Prospero has cast spells over the island’s inhabitants. The spirit Ariel (Emily Serdahl), previously imprisoned by the late witch Sycorax, becomes Prospero’s slave. Serdahl is lithe and fragile-looking, playing a guitar to indicate when she is casting a spell.
Caliban (Atim Udoffia), a monster half-human-half-fish, is also enslaved by Prospero and becomes his muscle man. He is a bitter slave whom Prospero describes as “got by the devil himself.”
(It is an interesting casting choice, with Miller the very-white Prospero and Udoffia the very-black Caliban, which may upset some.)
In the midst of a tremendous storm, a ship is wrecked on the shore of the island. The scene features great effects by scenic designer Eric Broadwater and lighting designer Jessica Bertine, though it’s interesting that all the shipwrecked passengers arrive in clothes, designed by Jessica Minnihan, which are neither wet nor torn. Maybe some of Prospero’s magic?

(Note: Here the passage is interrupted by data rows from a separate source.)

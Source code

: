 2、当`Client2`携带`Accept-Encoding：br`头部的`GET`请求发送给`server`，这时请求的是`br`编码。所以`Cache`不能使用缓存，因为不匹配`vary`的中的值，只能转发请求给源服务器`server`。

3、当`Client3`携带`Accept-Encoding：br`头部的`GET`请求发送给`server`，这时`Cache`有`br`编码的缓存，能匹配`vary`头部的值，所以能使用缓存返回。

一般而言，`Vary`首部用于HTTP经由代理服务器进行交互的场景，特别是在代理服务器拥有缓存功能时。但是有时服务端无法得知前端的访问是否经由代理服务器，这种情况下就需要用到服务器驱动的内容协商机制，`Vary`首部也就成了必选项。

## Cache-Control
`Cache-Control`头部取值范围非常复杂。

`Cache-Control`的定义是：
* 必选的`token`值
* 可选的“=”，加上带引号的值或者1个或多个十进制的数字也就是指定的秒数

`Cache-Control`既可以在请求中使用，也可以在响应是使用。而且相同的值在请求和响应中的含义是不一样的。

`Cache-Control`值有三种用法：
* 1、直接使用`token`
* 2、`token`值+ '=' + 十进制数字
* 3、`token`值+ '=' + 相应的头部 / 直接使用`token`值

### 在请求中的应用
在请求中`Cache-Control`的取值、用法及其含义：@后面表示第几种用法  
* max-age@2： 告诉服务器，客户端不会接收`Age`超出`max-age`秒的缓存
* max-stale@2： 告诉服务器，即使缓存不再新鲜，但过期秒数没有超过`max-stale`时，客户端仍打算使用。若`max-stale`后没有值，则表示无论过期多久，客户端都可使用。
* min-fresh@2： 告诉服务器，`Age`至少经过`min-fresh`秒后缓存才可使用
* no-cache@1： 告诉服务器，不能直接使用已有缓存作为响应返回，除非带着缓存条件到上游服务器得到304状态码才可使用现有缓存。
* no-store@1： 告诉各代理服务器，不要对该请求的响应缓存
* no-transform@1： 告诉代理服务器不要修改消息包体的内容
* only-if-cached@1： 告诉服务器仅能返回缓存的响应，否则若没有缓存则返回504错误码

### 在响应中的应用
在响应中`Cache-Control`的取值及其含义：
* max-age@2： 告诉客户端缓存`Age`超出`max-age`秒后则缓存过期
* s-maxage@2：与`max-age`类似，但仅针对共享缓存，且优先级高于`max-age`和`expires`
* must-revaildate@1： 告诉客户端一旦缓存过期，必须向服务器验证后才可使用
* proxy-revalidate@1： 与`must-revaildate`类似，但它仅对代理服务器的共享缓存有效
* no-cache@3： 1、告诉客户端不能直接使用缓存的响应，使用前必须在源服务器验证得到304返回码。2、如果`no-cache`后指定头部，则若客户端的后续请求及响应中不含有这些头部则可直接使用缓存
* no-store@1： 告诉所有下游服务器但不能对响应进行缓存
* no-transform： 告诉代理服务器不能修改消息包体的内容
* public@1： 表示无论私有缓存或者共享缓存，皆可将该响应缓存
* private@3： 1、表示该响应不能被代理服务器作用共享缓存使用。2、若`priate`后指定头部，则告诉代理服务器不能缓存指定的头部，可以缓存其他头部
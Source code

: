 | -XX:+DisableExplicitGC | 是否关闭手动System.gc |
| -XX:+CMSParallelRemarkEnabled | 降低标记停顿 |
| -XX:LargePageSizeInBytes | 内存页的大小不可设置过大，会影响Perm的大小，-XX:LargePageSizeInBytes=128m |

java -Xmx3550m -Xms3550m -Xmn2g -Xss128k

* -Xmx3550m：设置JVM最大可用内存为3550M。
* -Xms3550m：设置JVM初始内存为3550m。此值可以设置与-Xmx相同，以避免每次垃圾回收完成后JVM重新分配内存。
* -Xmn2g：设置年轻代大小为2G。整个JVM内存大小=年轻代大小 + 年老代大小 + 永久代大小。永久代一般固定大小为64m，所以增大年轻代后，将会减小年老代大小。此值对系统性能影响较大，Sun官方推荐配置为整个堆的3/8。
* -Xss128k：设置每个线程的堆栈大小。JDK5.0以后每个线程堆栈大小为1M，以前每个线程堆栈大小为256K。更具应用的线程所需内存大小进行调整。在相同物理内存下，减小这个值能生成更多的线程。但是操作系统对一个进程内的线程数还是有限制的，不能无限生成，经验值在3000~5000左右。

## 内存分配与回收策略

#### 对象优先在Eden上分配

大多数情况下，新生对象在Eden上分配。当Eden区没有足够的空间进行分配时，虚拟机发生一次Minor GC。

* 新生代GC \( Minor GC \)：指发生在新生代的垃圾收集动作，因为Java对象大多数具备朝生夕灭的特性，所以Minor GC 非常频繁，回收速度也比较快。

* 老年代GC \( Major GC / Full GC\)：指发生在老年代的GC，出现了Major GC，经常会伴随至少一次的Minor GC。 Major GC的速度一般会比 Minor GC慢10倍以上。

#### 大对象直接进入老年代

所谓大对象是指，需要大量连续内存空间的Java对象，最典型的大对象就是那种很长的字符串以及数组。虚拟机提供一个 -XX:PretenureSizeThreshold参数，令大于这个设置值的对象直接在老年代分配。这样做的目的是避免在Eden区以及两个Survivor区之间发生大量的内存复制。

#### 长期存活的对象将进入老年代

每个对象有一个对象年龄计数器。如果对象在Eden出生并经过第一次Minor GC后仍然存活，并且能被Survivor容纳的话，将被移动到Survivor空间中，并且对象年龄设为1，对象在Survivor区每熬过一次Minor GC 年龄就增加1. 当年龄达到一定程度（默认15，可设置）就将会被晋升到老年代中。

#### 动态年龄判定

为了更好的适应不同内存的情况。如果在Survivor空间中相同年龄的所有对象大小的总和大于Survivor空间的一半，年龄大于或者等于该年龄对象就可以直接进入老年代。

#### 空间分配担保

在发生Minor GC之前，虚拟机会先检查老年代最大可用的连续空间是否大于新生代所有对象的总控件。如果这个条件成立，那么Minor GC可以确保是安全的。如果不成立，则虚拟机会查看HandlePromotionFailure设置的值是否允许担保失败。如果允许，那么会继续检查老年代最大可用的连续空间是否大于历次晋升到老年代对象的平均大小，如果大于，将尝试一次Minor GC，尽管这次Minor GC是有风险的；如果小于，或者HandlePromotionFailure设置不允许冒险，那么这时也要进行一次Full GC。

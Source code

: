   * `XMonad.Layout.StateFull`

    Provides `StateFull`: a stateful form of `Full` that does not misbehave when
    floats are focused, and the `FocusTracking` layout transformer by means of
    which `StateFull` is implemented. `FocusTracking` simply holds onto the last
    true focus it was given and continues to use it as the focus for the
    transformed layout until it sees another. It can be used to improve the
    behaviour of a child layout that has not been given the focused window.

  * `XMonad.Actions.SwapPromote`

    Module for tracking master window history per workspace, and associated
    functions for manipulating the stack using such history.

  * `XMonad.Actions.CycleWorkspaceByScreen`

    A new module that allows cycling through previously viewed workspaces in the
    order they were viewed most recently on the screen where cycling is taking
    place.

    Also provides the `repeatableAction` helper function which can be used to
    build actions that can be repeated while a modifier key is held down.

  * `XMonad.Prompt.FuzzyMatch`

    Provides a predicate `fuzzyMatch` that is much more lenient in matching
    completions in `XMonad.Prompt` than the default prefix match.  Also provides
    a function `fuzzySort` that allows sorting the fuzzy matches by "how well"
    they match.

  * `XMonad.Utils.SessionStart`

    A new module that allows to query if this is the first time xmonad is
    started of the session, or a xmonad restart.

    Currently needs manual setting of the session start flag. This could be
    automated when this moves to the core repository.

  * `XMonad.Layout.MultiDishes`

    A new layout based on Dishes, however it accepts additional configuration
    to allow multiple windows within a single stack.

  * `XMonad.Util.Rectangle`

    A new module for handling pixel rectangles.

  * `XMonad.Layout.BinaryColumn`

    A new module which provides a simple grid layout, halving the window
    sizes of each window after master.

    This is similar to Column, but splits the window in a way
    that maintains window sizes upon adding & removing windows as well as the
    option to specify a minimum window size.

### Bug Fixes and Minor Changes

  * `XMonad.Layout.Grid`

The storm is a marvel, with tremendous wind blowing stage-height panels, strobe lights making convincing lightning and the music accentuating the sound of the wind, all while the actors do their best to portray being shipwrecked.
By fortuitous circumstances, the passengers on the ship include Antonio, Alonso, the King of Naples (Gregg Koski), his son Ferdinand (Sam C. Jones), brother Sebastian (Kevin Gish), and his adviser Gonzalo (Gary S. Martinez). There are also the king’s jesters, Michael RJ Campbell and Jake Mahler, who provide comic relief throughout the play.
This gives Prospero a chance to use his magic and cunning wiles to get his revenge on his brother. Miller’s Prospero, above all else a loving father working to make a match for his daughter with Ferdinand, comes across as less a vengeful king, but more a brother getting back at brother.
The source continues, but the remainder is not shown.